Otro es Cordillera Secreta, la creación con la que ganó el Plato de Oro en Bariloche a la Carta 2025: cordero relleno con langostinos y morillas. “La idea es unir toda la provincia: la morilla de la montaña, el cordero de la estepa y el langostino del Golfo de San Matías”, explica, trazando un mapa comestible que va de la cordillera al mar de Argentina.

Esa vocación por ordenar y transmitir se volvió explícita en la docencia. Ramírez da clases en el Instituto Superior Técnico de Bariloche y reconoce que el aula es otra cocina: “Uno sigue formando gente todo el tiempo”, apunta certero. Los premios llegaron en paralelo y sumaron respaldo. “Los alumnos te miran distinto; te preguntan cómo lo hiciste”, cuenta, sin correrse de un tono humilde que atraviesa toda su narración.
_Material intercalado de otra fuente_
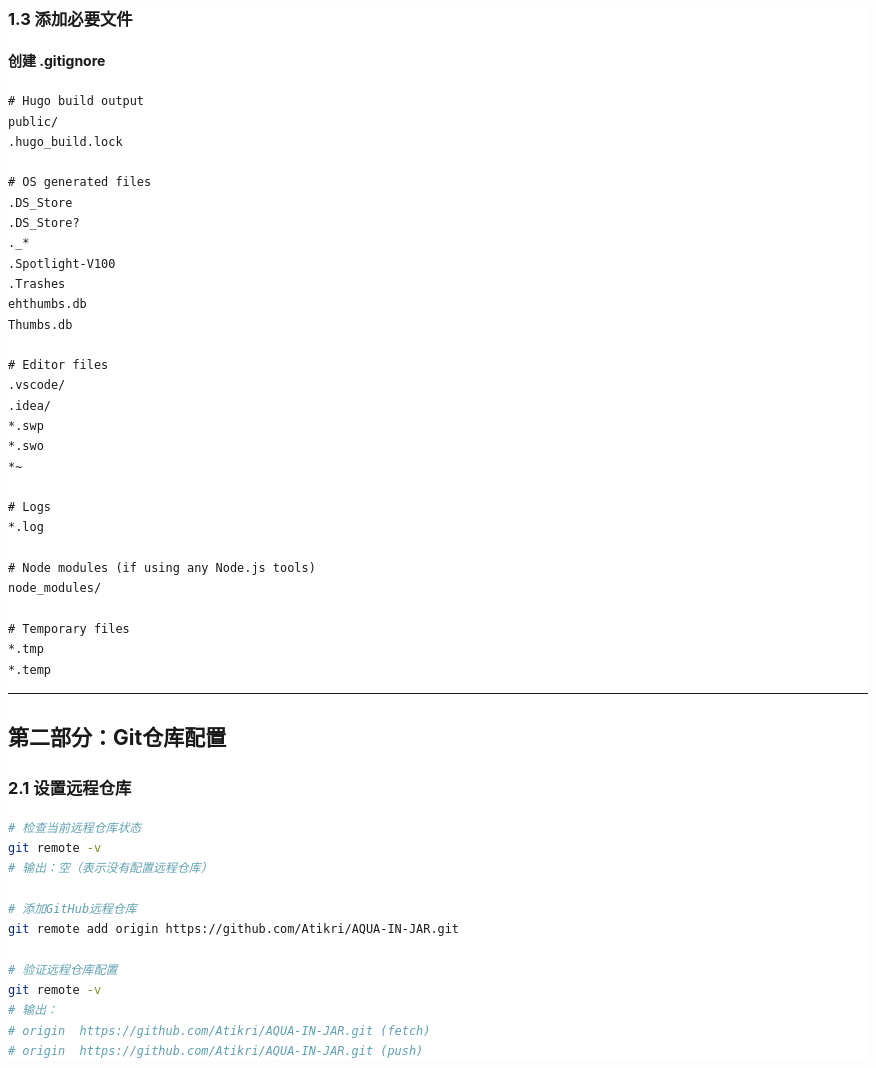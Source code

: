 ### 1.3 添加必要文件

#### 创建 .gitignore
```gitignore
# Hugo build output
public/
.hugo_build.lock

# OS generated files
.DS_Store
.DS_Store?
._*
.Spotlight-V100
.Trashes
ehthumbs.db
Thumbs.db

# Editor files
.vscode/
.idea/
*.swp
*.swo
*~

# Logs
*.log

# Node modules (if using any Node.js tools)
node_modules/

# Temporary files
*.tmp
*.temp
```

---

## 第二部分：Git仓库配置

### 2.1 设置远程仓库

```bash
# 检查当前远程仓库状态
git remote -v
# 输出：空（表示没有配置远程仓库）

# 添加GitHub远程仓库
git remote add origin https://github.com/Atikri/AQUA-IN-JAR.git

# 验证远程仓库配置
git remote -v
# 输出：
# origin  https://github.com/Atikri/AQUA-IN-JAR.git (fetch)
# origin  https://github.com/Atikri/AQUA-IN-JAR.git (push)
```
UN PUENTE AFECTIVO CON CHILE

Hay también un puente afectivo que cruza la cordillera. La invitación de Ramírez es directa, casi de anfitrión: a que el chileno cruce la cordillera, que pruebe el cordero, la trucha, que viva la experiencia completa. Incluso el chef proyecta cruces gastronómicos futuros: viajar a Chile a cocinar, fusionar productos y técnicas. “Ustedes son los mejores en ese sentido”, dice, y la frase no suena a cortesía, sino a alguien que entiende la cocina como ida y vuelta, como diálogo real entre fogones.
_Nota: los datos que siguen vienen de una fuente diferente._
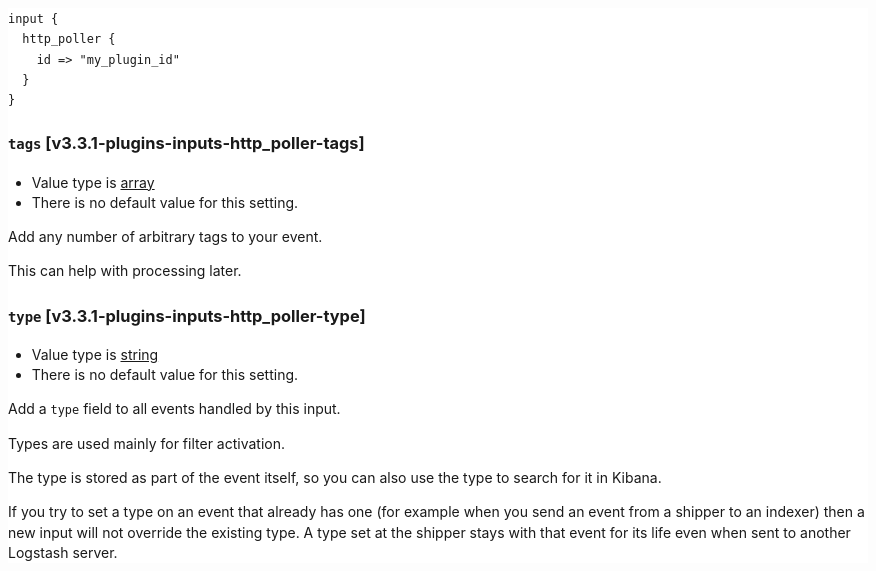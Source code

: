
```
input {
  http_poller {
    id => "my_plugin_id"
  }
}
```

### `tags` [v3.3.1-plugins-inputs-http_poller-tags]

* Value type is [array](/lsr/value-types.md#array)
* There is no default value for this setting.

Add any number of arbitrary tags to your event.

This can help with processing later.

### `type` [v3.3.1-plugins-inputs-http_poller-type]

* Value type is [string](/lsr/value-types.md#string)
* There is no default value for this setting.

Add a `type` field to all events handled by this input.

Types are used mainly for filter activation.

The type is stored as part of the event itself, so you can also use the type to search for it in Kibana.

If you try to set a type on an event that already has one (for example when you send an event from a shipper to an indexer) then a new input will not override the existing type. A type set at the shipper stays with that event for its life even when sent to another Logstash server.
Y es que Ramírez habla de Chile desde un lugar personal, lejos del guiño protocolar. “Amo Chile, tengo muchos amigos allá, cada vez que puedo me escapo”, dice, y enumera sin impostación: Angelmó, Puerto Montt, el salmón, el ceviche, el marisco como pasión. “Soy fanático de los mariscos, cada vez que voy pido ceviche”, cuenta, y reconoce una admiración abierta por esa cocina. También hay gratitud: “Estoy muy agradecido de que Chile nos elija, es un público muy grande para Bariloche”.

            Lagos y playas del Nahuel Huapi, senderos, kayak, cabalgatas, cerros que se suben en aerosilla. El paisaje imponente está ahí, pero no necesita ser explicado. En la cocina, el fuego sigue encendido. En ese punto exacto entre la región y método, Aníbal Ramírez encuentra su lugar: cocinar todos los días, defender al productor pequeño, impartir sabiduría, dejar que el tiempo haga su trabajo. Respirar, sentir el paraje y cocinar con alma.